Au-delà de la variété des ouvrages proposés, c’est le souci des distributions qui est la marque du directeur, sachant mêler stars internationales, chanteurs moins connus mais qui sont à l’exacte pointure du rôle et jeunes talents. On voit ainsi prendre le chemin de la Principauté Inva Mula, Maria Guleghina, Annick Massis, Sonya Yoncheva, Eva-Maria Westbroek, Violetta Urmana, Béatrice Uria-Monzon, Roberto Alagna (un fidèle de la première heure, il est vrai, puisqu’il a débuté ici en 1989), Juan Diego Florez, Neil Shicoff, Ramon Vargas, Bryn Terfel, Ludovic Tézier, José Cura, Paata Burchuladze pour n’en citer que quelques-uns. On le voit, c’est un bel échantillon du gotha lyrique.

Et si Cecilia Bartoli, Natalie Dessay ou Joyce DiDonato n’ont pas paru dans une production lyrique, elles ont eu les honneurs du récital.

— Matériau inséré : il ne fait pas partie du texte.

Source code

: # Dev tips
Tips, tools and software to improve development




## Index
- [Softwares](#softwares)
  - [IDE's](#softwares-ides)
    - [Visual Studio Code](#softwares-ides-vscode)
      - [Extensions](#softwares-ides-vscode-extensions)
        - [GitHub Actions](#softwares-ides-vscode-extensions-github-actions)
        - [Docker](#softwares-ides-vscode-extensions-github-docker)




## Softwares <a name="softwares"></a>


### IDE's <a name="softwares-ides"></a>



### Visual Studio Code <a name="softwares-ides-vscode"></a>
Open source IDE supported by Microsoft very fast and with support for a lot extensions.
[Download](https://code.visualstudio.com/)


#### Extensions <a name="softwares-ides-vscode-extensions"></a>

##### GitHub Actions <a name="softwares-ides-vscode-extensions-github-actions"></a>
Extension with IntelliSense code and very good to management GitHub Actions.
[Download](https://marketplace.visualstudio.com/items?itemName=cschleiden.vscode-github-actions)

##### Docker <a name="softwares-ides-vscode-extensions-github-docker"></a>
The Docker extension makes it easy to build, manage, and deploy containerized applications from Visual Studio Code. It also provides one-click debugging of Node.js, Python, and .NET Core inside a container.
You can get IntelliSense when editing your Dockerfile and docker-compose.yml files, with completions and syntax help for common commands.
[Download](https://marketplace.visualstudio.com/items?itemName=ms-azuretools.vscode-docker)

Tout comme aurait dû les avoir la mezzo-soprano Elina Garanca : empêchée de donner son concert, elle a été remplacée in extremis par Roberto Alagna qui a accepté de sauter dans un avion pour venir sauver la soirée !

On mettra aussi au crédit de Jean-Louis Grinda d’avoir augmenté le nombre d’ouvrages représentés chaque année, passant, en 2012-2013, de cinq à six productions. Si la saison commence traditionnellement avec la Fête nationale (le 19 novembre), elle dure désormais un mois de plus qu’auparavant et se poursuit jusque fin avril.

Il est vrai, comme le reconnaît bien volontiers son directeur, que l’Opéra de Monte-Carlo est dans une situation que bien d’autres théâtres lyriques lui envieraient. Le gouvernement princier et la Société des bains de mer, assurent un soutien financier sans faille, les recettes de billetterie sont au rendez-vous, le sponsoring également à commencer par celui de la marque Rolex, principal et fidèle partenaire. Sans oublier le mécénat actif des Amis de l’Opéra de Monte-Carlo. « Mais, ajoute Jean-Louis Grinda, l’Opéra assure aussi une part de son financement par les coproductions avec des Opéras étrangers comme ceux de Rome, de Madrid, d’Oman, de Tel Aviv… »

Une situation qui permet d’envisager l’avenir avec confiance.